Rome was a remarkable blend of the old and the new. On one hand, it's the fashion capital of the world and the streets were speckled with hype young Romans and exuberant tourists. On the other hand, ancient ruins were strewn all around and I couldn't help feeling a sense of loss thinking about the glory days of the ancient roman empire (not that I would want to be part of that era) and its subsequent downfall. Percy Shelly's beautiful and haunting poem "Ozymandias" echoed in my head. It's part wistful and nostalgic and part ironic. Still one of my favorite poems after all these years..... I think originally Ozymandias may have been written with Egypt in mind since it refers to "a traveller from an antique land" and alludes to a desert.
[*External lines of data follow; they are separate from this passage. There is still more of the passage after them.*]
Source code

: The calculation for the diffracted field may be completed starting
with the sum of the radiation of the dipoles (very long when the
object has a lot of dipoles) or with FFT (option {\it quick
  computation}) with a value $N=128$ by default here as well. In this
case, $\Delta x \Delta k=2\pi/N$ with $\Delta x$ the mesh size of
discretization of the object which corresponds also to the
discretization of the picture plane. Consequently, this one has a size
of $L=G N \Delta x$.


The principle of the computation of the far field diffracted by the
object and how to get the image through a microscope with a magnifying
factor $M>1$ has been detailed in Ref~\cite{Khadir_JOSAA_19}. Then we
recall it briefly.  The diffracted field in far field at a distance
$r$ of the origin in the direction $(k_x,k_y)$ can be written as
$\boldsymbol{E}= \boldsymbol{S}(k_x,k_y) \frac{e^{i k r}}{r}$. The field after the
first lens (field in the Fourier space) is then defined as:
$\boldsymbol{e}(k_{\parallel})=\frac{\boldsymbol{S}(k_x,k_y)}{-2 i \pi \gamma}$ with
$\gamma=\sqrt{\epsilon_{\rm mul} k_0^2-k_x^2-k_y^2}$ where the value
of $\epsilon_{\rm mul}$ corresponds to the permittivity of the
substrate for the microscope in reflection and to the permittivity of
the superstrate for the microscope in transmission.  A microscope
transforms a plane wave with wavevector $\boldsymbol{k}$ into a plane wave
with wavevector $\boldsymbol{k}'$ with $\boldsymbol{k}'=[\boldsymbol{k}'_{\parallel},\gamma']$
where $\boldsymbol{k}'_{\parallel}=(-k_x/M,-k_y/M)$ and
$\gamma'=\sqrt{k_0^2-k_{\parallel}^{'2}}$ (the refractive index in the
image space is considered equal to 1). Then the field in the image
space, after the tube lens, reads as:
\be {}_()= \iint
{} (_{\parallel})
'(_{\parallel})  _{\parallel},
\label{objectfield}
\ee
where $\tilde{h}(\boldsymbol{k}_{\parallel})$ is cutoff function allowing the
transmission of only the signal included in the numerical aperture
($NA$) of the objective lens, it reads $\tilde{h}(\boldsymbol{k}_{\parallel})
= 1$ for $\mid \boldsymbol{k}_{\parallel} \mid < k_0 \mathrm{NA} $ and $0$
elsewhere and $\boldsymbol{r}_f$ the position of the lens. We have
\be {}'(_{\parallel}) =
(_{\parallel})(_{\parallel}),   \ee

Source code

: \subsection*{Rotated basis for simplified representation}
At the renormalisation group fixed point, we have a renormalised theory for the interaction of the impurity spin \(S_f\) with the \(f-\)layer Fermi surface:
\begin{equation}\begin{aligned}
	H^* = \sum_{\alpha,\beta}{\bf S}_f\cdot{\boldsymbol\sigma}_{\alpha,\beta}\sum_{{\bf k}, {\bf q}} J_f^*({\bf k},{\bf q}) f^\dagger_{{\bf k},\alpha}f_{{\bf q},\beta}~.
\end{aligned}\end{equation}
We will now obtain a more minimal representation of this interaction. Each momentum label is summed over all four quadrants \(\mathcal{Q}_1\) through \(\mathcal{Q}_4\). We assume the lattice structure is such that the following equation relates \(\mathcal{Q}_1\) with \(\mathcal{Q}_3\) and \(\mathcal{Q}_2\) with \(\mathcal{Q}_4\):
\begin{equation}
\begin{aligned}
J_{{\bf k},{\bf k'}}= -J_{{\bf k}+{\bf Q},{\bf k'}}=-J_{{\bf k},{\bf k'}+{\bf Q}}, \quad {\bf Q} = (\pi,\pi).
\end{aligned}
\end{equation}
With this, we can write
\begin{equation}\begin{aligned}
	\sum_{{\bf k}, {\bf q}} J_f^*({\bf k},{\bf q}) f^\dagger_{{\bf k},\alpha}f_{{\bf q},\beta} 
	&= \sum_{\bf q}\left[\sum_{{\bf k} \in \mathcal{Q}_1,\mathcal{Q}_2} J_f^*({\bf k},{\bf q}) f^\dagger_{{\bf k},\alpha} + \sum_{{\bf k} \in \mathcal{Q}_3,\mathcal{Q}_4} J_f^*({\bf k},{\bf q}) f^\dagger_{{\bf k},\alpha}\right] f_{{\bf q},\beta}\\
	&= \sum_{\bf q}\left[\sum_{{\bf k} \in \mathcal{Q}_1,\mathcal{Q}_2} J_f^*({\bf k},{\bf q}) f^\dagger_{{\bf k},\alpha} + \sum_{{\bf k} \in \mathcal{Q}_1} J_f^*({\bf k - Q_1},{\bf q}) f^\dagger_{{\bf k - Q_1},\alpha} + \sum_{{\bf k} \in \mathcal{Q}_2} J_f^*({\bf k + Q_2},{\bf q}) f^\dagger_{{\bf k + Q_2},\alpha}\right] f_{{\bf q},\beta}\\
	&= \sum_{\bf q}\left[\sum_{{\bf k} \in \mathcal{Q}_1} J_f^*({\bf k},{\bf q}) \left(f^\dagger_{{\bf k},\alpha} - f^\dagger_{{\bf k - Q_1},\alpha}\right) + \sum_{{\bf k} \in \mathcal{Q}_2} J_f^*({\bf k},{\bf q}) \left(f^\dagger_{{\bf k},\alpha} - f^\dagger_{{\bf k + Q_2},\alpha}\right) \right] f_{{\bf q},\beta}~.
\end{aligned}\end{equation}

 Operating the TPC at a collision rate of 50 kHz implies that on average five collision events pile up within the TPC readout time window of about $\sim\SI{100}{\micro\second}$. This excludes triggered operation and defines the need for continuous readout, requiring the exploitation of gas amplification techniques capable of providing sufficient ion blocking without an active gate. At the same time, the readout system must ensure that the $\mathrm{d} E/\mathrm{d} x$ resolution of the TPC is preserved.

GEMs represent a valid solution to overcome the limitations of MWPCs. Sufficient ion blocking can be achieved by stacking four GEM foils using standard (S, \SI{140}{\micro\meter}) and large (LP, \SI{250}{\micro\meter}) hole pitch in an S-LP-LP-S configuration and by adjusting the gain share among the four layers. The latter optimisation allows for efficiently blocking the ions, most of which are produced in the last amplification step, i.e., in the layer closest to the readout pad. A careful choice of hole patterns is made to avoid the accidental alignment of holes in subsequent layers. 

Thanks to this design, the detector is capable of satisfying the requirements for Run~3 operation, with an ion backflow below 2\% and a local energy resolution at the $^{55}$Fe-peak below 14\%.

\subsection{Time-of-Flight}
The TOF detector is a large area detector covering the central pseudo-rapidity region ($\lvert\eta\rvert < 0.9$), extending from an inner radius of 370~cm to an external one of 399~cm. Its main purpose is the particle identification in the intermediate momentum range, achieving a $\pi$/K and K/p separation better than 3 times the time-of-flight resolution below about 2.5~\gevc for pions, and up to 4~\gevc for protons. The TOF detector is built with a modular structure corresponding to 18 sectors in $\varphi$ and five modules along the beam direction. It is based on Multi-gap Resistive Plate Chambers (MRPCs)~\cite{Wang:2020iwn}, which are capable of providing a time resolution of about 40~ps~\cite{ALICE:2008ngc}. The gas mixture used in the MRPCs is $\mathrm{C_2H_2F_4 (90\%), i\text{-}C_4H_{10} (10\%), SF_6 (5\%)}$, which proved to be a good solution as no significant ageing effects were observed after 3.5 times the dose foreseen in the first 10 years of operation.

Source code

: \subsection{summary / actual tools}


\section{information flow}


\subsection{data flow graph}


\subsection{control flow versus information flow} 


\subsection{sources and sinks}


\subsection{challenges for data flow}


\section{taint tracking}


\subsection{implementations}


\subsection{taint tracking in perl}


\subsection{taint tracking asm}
"I met a traveler from an antique land
Who said: Two vast and trunkless legs of stone
Stand in the desert. Near them, on the sand,
Half sunk, a shattered visage lies, whose frown,
And wrinkled lip, and sneer of cold command,
Tell that its sculptor well those passions read,
Which yet survive, stamped on these lifeless things,
The hand that mocked them, and the heart that fed,
And on the pedestal these words appear:
"My name is Ozymandias, King of Kings:
Look upon my works, ye Mighty, and despair!"
Nothing beside remains. Round the decay
Of that colossal wreck, boundless and bare
The lone and level sands stretch far away."